Regressei pela primeira vez a casa dos meus pais depois de me ter assumido.
4 semanas depois: a primeira por medo e as seguintes por impossibilidades da vida. Apesar de sempre ter acreditado que tudo correria bem, houve naturalmente alguma ansiedade quando abri a porta. Explico melhor...
Os meus pais vivem numa pequena freguesia no interior do país. Não exagero no pequena. Pequena ao ponto de eu o meu número de eleitor andar na casa dos 500 e pouco. Uma freguesia onde todos se conhecem, e onde não há a preocupação de trancar portas quando se sai de casa. Uma pequena comunidade, já algo envelhecida, e portanto, com princípios demasiado rígidos e enraizados. Os meus pais são ambos originários desta típica localidade, e este é o contexto social onde sempre estiveram enquadrados.

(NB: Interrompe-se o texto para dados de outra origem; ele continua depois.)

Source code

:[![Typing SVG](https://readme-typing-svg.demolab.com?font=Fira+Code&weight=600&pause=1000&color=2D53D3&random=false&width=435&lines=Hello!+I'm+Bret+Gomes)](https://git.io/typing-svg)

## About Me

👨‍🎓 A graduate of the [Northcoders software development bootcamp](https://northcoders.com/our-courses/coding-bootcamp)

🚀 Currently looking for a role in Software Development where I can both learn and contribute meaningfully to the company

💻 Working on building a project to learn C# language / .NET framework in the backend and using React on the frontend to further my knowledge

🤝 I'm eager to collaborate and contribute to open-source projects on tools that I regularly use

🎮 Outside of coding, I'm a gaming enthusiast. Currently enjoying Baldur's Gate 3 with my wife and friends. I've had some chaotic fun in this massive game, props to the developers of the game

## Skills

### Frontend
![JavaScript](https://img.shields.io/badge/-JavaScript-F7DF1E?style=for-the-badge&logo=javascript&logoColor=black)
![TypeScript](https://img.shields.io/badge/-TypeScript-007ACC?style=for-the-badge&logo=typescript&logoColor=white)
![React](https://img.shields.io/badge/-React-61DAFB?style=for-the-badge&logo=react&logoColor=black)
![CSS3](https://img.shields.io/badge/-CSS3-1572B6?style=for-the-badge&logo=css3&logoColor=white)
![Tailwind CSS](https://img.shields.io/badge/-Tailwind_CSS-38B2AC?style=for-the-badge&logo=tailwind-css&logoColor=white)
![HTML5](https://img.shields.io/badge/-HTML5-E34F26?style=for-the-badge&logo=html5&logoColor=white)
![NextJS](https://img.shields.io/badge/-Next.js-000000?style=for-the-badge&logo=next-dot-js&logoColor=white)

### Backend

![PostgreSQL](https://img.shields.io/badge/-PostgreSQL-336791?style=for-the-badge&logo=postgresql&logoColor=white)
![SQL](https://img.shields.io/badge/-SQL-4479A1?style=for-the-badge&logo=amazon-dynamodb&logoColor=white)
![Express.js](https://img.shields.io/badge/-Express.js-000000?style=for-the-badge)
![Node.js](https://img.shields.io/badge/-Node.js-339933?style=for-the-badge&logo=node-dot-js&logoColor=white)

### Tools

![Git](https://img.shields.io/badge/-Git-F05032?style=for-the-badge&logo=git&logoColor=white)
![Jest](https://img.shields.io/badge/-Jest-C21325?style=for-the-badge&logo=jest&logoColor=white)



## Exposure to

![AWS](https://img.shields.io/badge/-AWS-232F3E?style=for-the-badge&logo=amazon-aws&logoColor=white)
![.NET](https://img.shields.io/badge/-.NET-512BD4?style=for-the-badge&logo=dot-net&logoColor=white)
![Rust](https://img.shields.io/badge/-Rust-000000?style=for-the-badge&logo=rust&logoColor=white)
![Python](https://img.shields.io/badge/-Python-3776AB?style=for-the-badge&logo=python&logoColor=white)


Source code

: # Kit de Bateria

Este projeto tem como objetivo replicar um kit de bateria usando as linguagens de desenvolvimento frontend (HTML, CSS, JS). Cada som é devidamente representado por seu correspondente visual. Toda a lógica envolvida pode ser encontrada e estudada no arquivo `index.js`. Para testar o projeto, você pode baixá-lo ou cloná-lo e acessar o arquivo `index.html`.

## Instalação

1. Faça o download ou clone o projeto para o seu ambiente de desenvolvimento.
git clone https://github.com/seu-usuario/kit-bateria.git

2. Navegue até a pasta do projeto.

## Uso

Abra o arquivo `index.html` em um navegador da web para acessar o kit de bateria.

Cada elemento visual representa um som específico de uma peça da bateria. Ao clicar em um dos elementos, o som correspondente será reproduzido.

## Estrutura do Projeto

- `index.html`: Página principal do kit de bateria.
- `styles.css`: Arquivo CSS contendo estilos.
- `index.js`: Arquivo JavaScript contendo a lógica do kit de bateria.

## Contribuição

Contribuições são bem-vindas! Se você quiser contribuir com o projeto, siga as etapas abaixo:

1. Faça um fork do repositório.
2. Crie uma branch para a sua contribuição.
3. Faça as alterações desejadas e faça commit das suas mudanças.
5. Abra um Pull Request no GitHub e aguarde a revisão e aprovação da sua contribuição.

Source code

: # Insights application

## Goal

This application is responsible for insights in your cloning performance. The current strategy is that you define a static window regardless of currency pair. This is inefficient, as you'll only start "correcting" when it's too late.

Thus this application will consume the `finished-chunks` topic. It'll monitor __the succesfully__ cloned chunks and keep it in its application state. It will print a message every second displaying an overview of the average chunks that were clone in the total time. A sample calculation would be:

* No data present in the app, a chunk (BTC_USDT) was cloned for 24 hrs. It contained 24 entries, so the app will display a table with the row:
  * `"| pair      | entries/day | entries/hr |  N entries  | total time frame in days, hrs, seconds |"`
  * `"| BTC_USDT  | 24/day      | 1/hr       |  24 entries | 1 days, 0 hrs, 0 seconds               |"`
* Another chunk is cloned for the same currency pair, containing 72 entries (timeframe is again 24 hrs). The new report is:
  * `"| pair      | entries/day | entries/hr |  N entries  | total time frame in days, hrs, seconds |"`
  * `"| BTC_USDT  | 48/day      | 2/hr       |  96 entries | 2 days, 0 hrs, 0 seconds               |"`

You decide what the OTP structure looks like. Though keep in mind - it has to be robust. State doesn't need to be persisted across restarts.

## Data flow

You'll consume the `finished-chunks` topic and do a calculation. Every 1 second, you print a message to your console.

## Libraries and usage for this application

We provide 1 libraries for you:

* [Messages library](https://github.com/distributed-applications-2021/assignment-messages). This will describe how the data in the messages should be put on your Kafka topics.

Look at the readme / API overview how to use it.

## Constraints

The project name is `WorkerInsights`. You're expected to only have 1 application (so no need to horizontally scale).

A notícia foi um choque. Tal não me surpreendeu, vindo da parte do patriarca, que era o comportamento esperado. Já da parte da minha mãe, o comportamento igual deixou-me assustado. Figurando ela no primeiro lugar da minha lista de pessoas que não me posso dar ao luxo de perder, custou-me vê-la assim. Sempre soube que seria necessário algum tempo para deixar a poeira assentar, mas o facto de estar longe nunca ajudou muito à coisa. Se muito me custava saber o não saber como eles estavam, mais ainda me custaria o perguntar, por meios tão impessoais como telefones. Ia perguntando quando falávamos, sempre sem forçar, porque entendo que tais situações NUNCA são fáceis.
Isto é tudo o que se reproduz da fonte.